Rampriya seguirá protestando e chorando, desolado e desatendido. Estará ao lado dos voluntários da Anistia Internacional até que a FIFA aceite pagar a indenização pedida, em um valor total de 400 milhões de dólares – e que por ora não conseguiu eco. Disse Gianni Infantino, o presidente da entidade que manda no futebol, na véspera do pontapé inicial: “Depois do que nós, europeus, fizemos ao mundo nos últimos 3 000 anos, caberia pedir desculpas por mais 3 000 anos antes de darmos lições de moral”. Ele tem razão, ao menos nesse ponto – mas, insista-se, não se trata de passar a mão na cabeça das autoridades cataris, que têm um problema de direitos humanos que não pode ser jogado para debaixo do tapete mágico.

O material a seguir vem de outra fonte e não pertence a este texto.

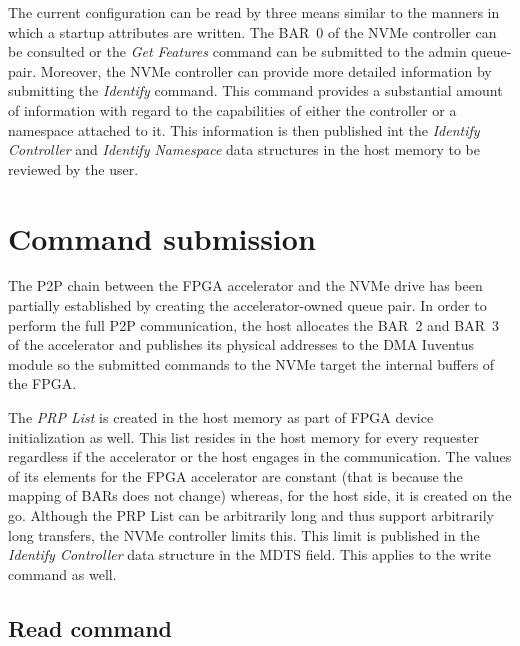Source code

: The current configuration can be read by three means similar to the manners in which a startup
attributes are written. The BAR~0 of the NVMe controller can be consulted or the \emph{Get Features}
command can be submitted to the admin queue-pair. Moreover, the NVMe controller can provide more
detailed information by submitting the \emph{Identify} command. This command provides a substantial
amount of information with regard to the capabilities of either the controller or a namespace
attached to it. This information is then published int the \emph{Identify Controller} and
\emph{Identify Namespace} data structures in the host memory to be reviewed by the
user\cite{nvme_spec}.


\section{Command submission}

The P2P chain between the FPGA accelerator and the NVMe drive has been partially established by
creating the accelerator-owned queue pair. In order to perform the full P2P communication, the host
allocates the BAR~2 and BAR~3 of the accelerator and publishes its physical addresses to the
DMA Iuventus module so the submitted commands to the NVMe target the internal buffers of the FPGA.

The \emph{PRP List} is created in the host memory as part of FPGA device initialization as well.
This list resides in the host memory for every requester regardless if the accelerator or the host
engages in the communication. The values of its elements for the FPGA accelerator are constant (that
is because the mapping of BARs does not change) whereas, for the host side, it is created on the
go\footnotemark. Although the PRP List can be arbitrarily long and thus support arbitrarily long transfers,
the NVMe controller limits this. This limit is
published in the \emph{Identify Controller} data structure in the \ac{MDTS} field. This applies to
the write command as well.


\subsection{Read command}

O comentário de Infantino convida a um outro raciocínio: a primeira Copa do Mundo no Oriente Médio, a primeira em novembro e dezembro, soa estranha, as sensações iniciais são esquisitas, mas convém deixar de lado o julgamento prévio, filho da estranheza. Haverá nos próximos 30 dias o inevitável choque para os ocidentais. E atire a primeira pedra quem, ao se aproximar do Al Bayt, não quis tirar fotos com os camelos postados à entrada da arena, na tarde de 20 de novembro, ou então não fez uma selfie com os homens vestidos com as dishdashas, as túnicas que cobrem o corpo todo, em geral brancas.
Chegar ao Al Bayt, vindo de Doha, em uma hora de estrada, significa avançar para dentro do deserto, na região de Al Khor – e, no meio do nada, dar com o colosso, como quem enxerga uma miragem ou então se depara com uma tenda de beduínos. E é isso mesmo, a arquitetura idealizada por um escritório do Líbano foi inspirada nas tendas, como se as arquibancadas fossem envelopadas por panos. O interior é luxuoso, com mármore (ah, mas no Itaquerão também tem mármore) e tecidos coloridos inspirados nos desenhos dos nômades que vagavam pelas areias até parar à margem do Golfo Pérsico para pescar e depois descobrir petróleo e gás. O Al Bayt tem capacidade para 60 000 pessoas. Tem teto retrátil. Depois da Copa será reduzido a 32 000 lugares e parte dele transformado em hotel. Custou 770 milhões de dólares. É suntuoso e bonito – e talvez seja inevitável lembrar que nele caiu o nepalês Sanjib.
A Copa começou, com a louvação da cultura catari na bonita festa de inauguração, antes do jogo – e com ela, agora e até 18 de dezembro, como retrato da civilização, estarão na ribalta todas as contradições da sociedade. Ou, parafraseando Caetano Veloso em Sampa, o que se vê no Catar do futebol é a força da grana que ergue e destrói coisas belas, como o Al Bayt – ou então, que ergue coisas bonitas a custo de desconstrução ética, porque havia pressão de tempo e muito, muito dinheiro envolvido.